WHAT NEEDS TO BE DONE -
Copy the records below verbatim, from the first line through the line containing "## Monitoring", inclusive, and output nothing else.

RECORD EXTRACTS -
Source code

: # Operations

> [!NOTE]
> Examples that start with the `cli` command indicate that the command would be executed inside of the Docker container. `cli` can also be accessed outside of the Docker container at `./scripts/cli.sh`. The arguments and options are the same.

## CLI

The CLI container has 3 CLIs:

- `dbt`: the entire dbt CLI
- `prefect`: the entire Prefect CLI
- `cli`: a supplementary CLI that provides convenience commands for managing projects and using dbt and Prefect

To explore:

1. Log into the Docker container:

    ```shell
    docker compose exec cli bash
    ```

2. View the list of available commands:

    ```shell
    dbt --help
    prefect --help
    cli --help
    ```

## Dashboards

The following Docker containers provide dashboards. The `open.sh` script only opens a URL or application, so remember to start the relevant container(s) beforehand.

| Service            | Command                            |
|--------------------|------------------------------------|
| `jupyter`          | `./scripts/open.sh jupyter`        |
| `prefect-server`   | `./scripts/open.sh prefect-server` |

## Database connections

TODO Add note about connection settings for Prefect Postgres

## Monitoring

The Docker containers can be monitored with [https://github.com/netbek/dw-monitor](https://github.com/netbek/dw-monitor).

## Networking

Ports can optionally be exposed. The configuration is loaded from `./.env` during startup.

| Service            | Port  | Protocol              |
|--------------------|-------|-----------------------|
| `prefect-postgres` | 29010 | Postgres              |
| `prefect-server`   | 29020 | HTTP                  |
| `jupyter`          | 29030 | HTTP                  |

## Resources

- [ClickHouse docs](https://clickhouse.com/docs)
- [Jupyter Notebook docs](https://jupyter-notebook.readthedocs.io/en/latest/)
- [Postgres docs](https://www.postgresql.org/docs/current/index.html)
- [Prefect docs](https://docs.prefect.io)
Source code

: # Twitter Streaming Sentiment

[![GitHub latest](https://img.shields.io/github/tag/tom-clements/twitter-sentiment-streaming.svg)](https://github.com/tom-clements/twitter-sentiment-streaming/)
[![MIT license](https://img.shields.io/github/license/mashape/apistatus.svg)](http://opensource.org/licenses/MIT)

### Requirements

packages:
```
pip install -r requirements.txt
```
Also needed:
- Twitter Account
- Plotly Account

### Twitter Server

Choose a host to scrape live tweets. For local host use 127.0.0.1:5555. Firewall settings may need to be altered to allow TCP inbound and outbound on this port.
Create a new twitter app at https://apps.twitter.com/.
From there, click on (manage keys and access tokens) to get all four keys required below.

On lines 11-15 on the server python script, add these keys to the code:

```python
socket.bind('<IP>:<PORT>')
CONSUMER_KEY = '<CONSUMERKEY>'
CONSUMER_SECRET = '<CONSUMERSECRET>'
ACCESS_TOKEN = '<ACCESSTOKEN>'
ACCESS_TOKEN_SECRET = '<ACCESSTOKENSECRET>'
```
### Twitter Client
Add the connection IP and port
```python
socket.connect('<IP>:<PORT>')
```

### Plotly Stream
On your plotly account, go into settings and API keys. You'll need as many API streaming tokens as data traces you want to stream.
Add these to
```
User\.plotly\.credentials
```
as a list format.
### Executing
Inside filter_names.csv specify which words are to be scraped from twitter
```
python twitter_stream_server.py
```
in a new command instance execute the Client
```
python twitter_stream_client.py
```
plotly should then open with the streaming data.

RESULT FOR THIS TASK -
Source code

: # Operations

> [!NOTE]
> Examples that start with the `cli` command indicate that the command would be executed inside of the Docker container. `cli` can also be accessed outside of the Docker container at `./scripts/cli.sh`. The arguments and options are the same.

## CLI

The CLI container has 3 CLIs:

- `dbt`: the entire dbt CLI
- `prefect`: the entire Prefect CLI
- `cli`: a supplementary CLI that provides convenience commands for managing projects and using dbt and Prefect

To explore:

1. Log into the Docker container:

    ```shell
    docker compose exec cli bash
    ```

2. View the list of available commands:

    ```shell
    dbt --help
    prefect --help
    cli --help
    ```

## Dashboards

The following Docker containers provide dashboards. The `open.sh` script only opens a URL or application, so remember to start the relevant container(s) beforehand.

| Service            | Command                            |
|--------------------|------------------------------------|
| `jupyter`          | `./scripts/open.sh jupyter`        |
| `prefect-server`   | `./scripts/open.sh prefect-server` |

## Database connections

TODO Add note about connection settings for Prefect Postgres

## Monitoring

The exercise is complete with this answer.